====== SUPPLIED RECORDS ======
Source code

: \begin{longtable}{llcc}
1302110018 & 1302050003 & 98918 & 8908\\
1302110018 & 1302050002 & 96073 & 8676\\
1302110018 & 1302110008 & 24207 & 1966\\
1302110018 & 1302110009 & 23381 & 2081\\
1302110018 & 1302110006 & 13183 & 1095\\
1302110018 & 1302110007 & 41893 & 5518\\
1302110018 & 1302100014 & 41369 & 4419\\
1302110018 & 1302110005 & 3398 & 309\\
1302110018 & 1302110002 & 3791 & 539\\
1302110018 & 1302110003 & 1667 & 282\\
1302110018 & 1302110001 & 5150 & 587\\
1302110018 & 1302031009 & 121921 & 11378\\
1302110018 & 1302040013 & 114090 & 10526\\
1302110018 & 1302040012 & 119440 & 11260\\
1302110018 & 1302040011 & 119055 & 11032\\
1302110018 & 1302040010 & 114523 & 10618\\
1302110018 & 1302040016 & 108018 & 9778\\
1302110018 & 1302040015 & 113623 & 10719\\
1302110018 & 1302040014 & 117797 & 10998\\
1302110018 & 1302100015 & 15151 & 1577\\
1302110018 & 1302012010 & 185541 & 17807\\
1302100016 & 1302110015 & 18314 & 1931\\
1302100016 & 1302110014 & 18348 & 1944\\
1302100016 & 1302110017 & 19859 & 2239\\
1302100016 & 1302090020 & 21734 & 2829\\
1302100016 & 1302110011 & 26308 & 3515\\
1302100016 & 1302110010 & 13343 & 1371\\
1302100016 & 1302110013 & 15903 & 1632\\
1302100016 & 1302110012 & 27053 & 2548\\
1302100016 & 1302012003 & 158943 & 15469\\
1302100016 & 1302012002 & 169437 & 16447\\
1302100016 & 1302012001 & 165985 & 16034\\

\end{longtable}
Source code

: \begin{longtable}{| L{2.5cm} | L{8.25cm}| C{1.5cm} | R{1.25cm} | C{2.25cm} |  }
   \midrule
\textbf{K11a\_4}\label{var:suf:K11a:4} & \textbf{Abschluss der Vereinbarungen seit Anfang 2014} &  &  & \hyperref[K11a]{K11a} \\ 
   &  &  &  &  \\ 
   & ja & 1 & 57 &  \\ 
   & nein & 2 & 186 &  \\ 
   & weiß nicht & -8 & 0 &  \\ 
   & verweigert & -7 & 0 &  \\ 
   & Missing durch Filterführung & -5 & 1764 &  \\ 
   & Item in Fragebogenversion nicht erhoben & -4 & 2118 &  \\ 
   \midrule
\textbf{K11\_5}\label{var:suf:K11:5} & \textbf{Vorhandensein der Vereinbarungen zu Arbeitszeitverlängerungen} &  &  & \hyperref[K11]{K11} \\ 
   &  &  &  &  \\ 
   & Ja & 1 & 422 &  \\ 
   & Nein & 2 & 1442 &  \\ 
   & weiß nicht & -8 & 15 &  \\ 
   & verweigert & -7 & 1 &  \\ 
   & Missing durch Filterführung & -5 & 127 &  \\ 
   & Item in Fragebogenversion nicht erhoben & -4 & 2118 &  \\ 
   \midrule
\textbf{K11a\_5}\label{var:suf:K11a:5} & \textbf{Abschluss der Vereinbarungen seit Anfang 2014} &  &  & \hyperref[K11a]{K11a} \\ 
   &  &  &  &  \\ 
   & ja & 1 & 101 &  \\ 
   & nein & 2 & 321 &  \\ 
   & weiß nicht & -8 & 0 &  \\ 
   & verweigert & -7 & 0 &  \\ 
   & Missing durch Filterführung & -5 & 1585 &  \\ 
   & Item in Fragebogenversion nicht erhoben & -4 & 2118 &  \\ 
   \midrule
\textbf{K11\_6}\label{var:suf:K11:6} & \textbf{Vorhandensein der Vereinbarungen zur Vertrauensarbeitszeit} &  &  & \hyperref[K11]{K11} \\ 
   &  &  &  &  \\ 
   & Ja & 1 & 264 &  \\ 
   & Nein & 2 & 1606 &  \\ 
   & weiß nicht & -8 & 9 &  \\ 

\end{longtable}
======
**WORK REQUIRED**. Look through the records above and please copy every line in which the string "Abschluss" occurs.

**WRITTEN ANSWER**.
\textbf{K11a\_4}\label{var:suf:K11a:4} & \textbf{Abschluss der Vereinbarungen seit Anfang 2014} &  &  & \hyperref[K11a]{K11a} \\ 
\textbf{K11a\_5}\label{var:suf:K11a:5} & \textbf{Abschluss der Vereinbarungen seit Anfang 2014} &  &  & \hyperref[K11a]{K11a} \\ 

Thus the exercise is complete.